::: INPUT DATA :::
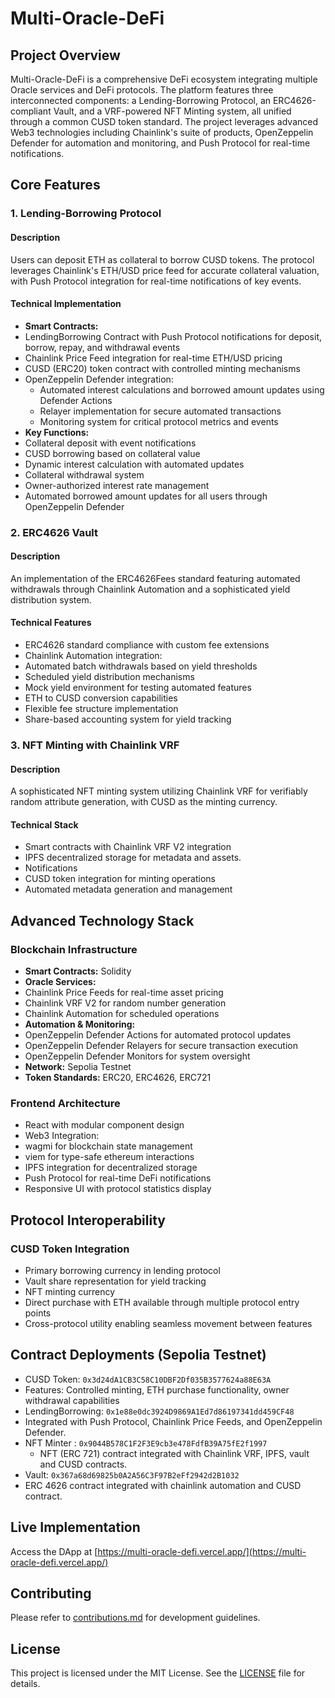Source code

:# Multi-Oracle-DeFi

## Project Overview

Multi-Oracle-DeFi is a comprehensive DeFi ecosystem integrating multiple Oracle services and DeFi protocols. The platform features three interconnected components: a Lending-Borrowing Protocol, an ERC4626-compliant Vault, and a VRF-powered NFT Minting system, all unified through a common CUSD token standard. The project leverages advanced Web3 technologies including Chainlink's suite of products, OpenZeppelin Defender for automation and monitoring, and Push Protocol for real-time notifications.

## Core Features

### 1. Lending-Borrowing Protocol

#### Description
Users can deposit ETH as collateral to borrow CUSD tokens. The protocol leverages Chainlink's ETH/USD price feed for accurate collateral valuation, with Push Protocol integration for real-time notifications of key events.

#### Technical Implementation
- **Smart Contracts:**
 - LendingBorrowing Contract with Push Protocol notifications for deposit, borrow, repay, and withdrawal events
 - Chainlink Price Feed integration for real-time ETH/USD pricing
 - CUSD (ERC20) token contract with controlled minting mechanisms
 - OpenZeppelin Defender integration:
   - Automated interest calculations and borrowed amount updates using Defender Actions
   - Relayer implementation for secure automated transactions
   - Monitoring system for critical protocol metrics and events
- **Key Functions:**
 - Collateral deposit with event notifications
 - CUSD borrowing based on collateral value
 - Dynamic interest calculation with automated updates
 - Collateral withdrawal system
 - Owner-authorized interest rate management
 - Automated borrowed amount updates for all users through OpenZeppelin Defender

### 2. ERC4626 Vault

#### Description
An implementation of the ERC4626Fees standard featuring automated withdrawals through Chainlink Automation and a sophisticated yield distribution system.

#### Technical Features
- ERC4626 standard compliance with custom fee extensions
- Chainlink Automation integration:
 - Automated batch withdrawals based on yield thresholds
 - Scheduled yield distribution mechanisms
- Mock yield environment for testing automated features
- ETH to CUSD conversion capabilities
- Flexible fee structure implementation
- Share-based accounting system for yield tracking

### 3. NFT Minting with Chainlink VRF

#### Description
A sophisticated NFT minting system utilizing Chainlink VRF for verifiably random attribute generation, with CUSD as the minting currency.

#### Technical Stack
- Smart contracts with Chainlink VRF V2 integration
- IPFS decentralized storage for metadata and assets.
- Notifications 
- CUSD token integration for minting operations
- Automated metadata generation and management

## Advanced Technology Stack

### Blockchain Infrastructure
- **Smart Contracts:** Solidity
- **Oracle Services:** 
 - Chainlink Price Feeds for real-time asset pricing
 - Chainlink VRF V2 for random number generation
 - Chainlink Automation for scheduled operations
- **Automation & Monitoring:**
 - OpenZeppelin Defender Actions for automated protocol updates
 - OpenZeppelin Defender Relayers for secure transaction execution
 - OpenZeppelin Defender Monitors for system oversight
- **Network:** Sepolia Testnet
- **Token Standards:** ERC20, ERC4626, ERC721

### Frontend Architecture
- React with modular component design
- Web3 Integration: 
 - wagmi for blockchain state management
 - viem for type-safe ethereum interactions
- IPFS integration for decentralized storage
- Push Protocol for real-time DeFi notifications
- Responsive UI with protocol statistics display

## Protocol Interoperability

### CUSD Token Integration
- Primary borrowing currency in lending protocol
- Vault share representation for yield tracking
- NFT minting currency
- Direct purchase with ETH available through multiple protocol entry points
- Cross-protocol utility enabling seamless movement between features

## Contract Deployments (Sepolia Testnet)

- CUSD Token: `0x3d24dA1CB3C58C10DBF2Df035B3577624a88E63A`
 - Features: Controlled minting, ETH purchase functionality, owner withdrawal capabilities
- LendingBorrowing: `0x1e88e0dc3924D9869A1Ed7d86197341dd459CF48`
 - Integrated with Push Protocol, Chainlink Price Feeds, and OpenZeppelin Defender.
- NFT Minter : `0x9044B578C1F2F3E9cb3e478FdfB39A75fE2f1997`
  - NFT (ERC 721) contract integrated with Chainlink VRF, IPFS, vault and CUSD contracts.
- Vault: `0x367a68d69825b0A2A56C3F97B2eFf2942d2B1032`
 - ERC 4626 contract integrated with chainlink automation and CUSD contract.

## Live Implementation
Access the DApp at [https://multi-oracle-defi.vercel.app/](https://multi-oracle-defi.vercel.app/)

## Contributing
Please refer to [contributions.md](contributions.md) for development guidelines.

## License
This project is licensed under the MIT License. See the [LICENSE](LICENSE) file for details.
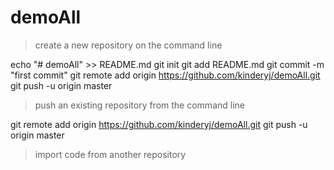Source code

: # demoAll

> create a new repository on the command line

echo "# demoAll" >> README.md
git init
git add README.md
git commit -m "first commit"
git remote add origin https://github.com/kinderyj/demoAll.git
git push -u origin master

> push an existing repository from the command line

git remote add origin https://github.com/kinderyj/demoAll.git
git push -u origin master

> import code from another repository

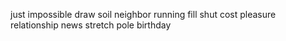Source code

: just impossible draw soil neighbor running fill shut cost pleasure relationship news stretch pole birthday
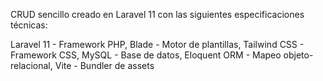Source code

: CRUD sencillo creado en Laravel 11 con las siguientes especificaciones técnicas:

Laravel 11 - Framework PHP,
Blade - Motor de plantillas,
Tailwind CSS - Framework CSS,
MySQL - Base de datos,
Eloquent ORM - Mapeo objeto-relacional,
Vite - Bundler de assets

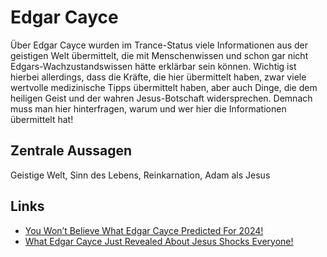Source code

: # Edgar Cayce

Über Edgar Cayce wurden im Trance-Status viele Informationen aus der geistigen Welt übermittelt, die mit Menschenwissen und schon gar nicht Edgars-Wachzustandswissen hätte erklärbar sein können. Wichtig ist hierbei allerdings, dass die Kräfte, die hier übermittelt haben, zwar viele wertvolle medizinische Tipps übermittelt haben, aber auch Dinge, die dem heiligen Geist und der wahren Jesus-Botschaft widersprechen. Demnach muss man hier hinterfragen, warum und wer hier die Informationen übermittelt hat!

## Zentrale Aussagen
Geistige Welt, Sinn des Lebens, Reinkarnation, Adam als Jesus

## Links
* [You Won’t Believe What Edgar Cayce Predicted For 2024!](https://youtu.be/UvEOc4KxUeo?si=sKwxBQ8i00Ew7v2h)
* [What Edgar Cayce Just Revealed About Jesus Shocks Everyone!](https://youtu.be/6ztWN0xXPvo?si=BiJHvRaRASVT3eMc)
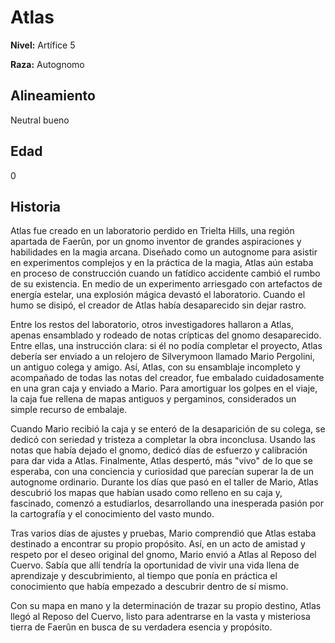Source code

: # Atlas

**Nivel:** Artífice 5

**Raza:** Autognomo

## Alineamiento
Neutral bueno

## Edad
0

## Historia
Atlas fue creado en un laboratorio perdido en Trielta Hills, una región apartada de Faerûn, por un gnomo inventor de grandes aspiraciones y habilidades en la magia arcana. Diseñado como un autognome para asistir en experimentos complejos y en la práctica de la magia, Atlas aún estaba en proceso de construcción cuando un fatídico accidente cambió el rumbo de su existencia. En medio de un experimento arriesgado con artefactos de energía estelar, una explosión mágica devastó el laboratorio. Cuando el humo se disipó, el creador de Atlas había desaparecido sin dejar rastro.

Entre los restos del laboratorio, otros investigadores hallaron a Atlas, apenas ensamblado y rodeado de notas crípticas del gnomo desaparecido. Entre ellas, una instrucción clara: si él no podía completar el proyecto, Atlas debería ser enviado a un relojero de Silverymoon llamado Mario Pergolini, un antiguo colega y amigo. Así, Atlas, con su ensamblaje incompleto y acompañado de todas las notas del creador, fue embalado cuidadosamente en una gran caja y enviado a Mario. Para amortiguar los golpes en el viaje, la caja fue rellena de mapas antiguos y pergaminos, considerados un simple recurso de embalaje.

Cuando Mario recibió la caja y se enteró de la desaparición de su colega, se dedicó con seriedad y tristeza a completar la obra inconclusa. Usando las notas que había dejado el gnomo, dedicó días de esfuerzo y calibración para dar vida a Atlas. Finalmente, Atlas despertó, más "vivo" de lo que se esperaba, con una conciencia y curiosidad que parecían superar la de un autognome ordinario. Durante los días que pasó en el taller de Mario, Atlas descubrió los mapas que habían usado como relleno en su caja y, fascinado, comenzó a estudiarlos, desarrollando una inesperada pasión por la cartografía y el conocimiento del vasto mundo.

Tras varios días de ajustes y pruebas, Mario comprendió que Atlas estaba destinado a encontrar su propio propósito. Así, en un acto de amistad y respeto por el deseo original del gnomo, Mario envió a Atlas al Reposo del Cuervo. Sabía que allí tendría la oportunidad de vivir una vida llena de aprendizaje y descubrimiento, al tiempo que ponía en práctica el conocimiento que había empezado a descubrir dentro de sí mismo.

Con su mapa en mano y la determinación de trazar su propio destino, Atlas llegó al Reposo del Cuervo, listo para adentrarse en la vasta y misteriosa tierra de Faerûn en busca de su verdadera esencia y propósito.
:::
Check each line of the data above for the word "License" and copy the ones where it is found.

## License
This project is licensed under the MIT License. See the [LICENSE](LICENSE) file for details.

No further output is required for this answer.